▶ [Work item] Return every line from the records below with the string "local".

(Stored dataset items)
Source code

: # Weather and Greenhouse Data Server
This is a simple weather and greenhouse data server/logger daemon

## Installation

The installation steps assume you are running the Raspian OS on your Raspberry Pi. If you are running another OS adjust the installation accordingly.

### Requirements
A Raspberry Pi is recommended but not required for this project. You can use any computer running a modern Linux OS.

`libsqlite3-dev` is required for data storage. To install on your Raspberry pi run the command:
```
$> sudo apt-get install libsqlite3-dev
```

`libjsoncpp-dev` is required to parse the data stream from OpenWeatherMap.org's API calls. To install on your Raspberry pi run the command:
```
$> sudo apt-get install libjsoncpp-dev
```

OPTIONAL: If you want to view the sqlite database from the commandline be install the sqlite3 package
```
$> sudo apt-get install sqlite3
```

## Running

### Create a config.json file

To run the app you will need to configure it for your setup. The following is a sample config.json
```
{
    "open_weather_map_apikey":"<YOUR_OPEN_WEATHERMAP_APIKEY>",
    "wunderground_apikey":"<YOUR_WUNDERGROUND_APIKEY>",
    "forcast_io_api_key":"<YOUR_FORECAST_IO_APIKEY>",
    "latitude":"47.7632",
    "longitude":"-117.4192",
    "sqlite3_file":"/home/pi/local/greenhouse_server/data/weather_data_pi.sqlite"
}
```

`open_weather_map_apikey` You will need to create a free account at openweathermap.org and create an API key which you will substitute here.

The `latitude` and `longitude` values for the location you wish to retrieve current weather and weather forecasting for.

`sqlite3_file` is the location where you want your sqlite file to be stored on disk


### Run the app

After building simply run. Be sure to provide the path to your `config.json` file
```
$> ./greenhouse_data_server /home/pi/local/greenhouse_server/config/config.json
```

--

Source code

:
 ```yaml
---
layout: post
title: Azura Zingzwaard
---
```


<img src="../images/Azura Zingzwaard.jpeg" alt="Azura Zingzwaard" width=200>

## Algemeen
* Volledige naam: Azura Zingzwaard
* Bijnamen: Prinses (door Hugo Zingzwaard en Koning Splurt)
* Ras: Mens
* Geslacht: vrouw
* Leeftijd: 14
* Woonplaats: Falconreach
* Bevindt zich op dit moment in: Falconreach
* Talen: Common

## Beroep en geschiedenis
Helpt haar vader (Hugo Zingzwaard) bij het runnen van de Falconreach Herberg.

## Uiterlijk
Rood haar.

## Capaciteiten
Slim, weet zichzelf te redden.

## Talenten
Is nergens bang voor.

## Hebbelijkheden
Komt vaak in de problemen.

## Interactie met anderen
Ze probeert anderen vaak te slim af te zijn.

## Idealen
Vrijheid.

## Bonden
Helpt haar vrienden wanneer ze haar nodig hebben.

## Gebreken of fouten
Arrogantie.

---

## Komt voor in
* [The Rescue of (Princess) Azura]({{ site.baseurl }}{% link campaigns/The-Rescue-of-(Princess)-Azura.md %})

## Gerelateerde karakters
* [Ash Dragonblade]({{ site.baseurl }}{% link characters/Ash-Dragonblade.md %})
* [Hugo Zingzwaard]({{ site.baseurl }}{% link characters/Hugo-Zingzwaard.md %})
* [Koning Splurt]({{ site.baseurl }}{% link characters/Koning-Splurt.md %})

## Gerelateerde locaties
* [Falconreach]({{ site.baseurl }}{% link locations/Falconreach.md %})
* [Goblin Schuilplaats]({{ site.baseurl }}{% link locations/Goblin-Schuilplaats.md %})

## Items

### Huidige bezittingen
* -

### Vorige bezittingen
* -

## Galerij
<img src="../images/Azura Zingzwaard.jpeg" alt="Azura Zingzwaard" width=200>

* * *

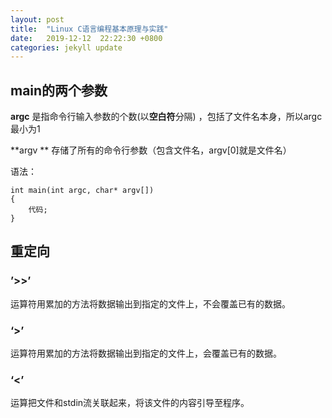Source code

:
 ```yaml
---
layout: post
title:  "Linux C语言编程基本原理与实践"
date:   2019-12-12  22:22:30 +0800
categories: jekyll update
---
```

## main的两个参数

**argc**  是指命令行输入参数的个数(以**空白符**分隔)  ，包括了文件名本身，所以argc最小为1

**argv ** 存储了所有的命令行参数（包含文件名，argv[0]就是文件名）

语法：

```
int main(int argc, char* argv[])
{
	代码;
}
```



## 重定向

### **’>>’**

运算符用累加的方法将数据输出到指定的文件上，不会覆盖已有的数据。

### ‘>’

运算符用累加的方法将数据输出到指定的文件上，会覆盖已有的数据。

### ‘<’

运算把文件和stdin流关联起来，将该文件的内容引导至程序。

▶ [Exercise output]
    "sqlite3_file":"/home/pi/local/greenhouse_server/data/weather_data_pi.sqlite"
$> ./greenhouse_data_server /home/pi/local/greenhouse_server/config/config.json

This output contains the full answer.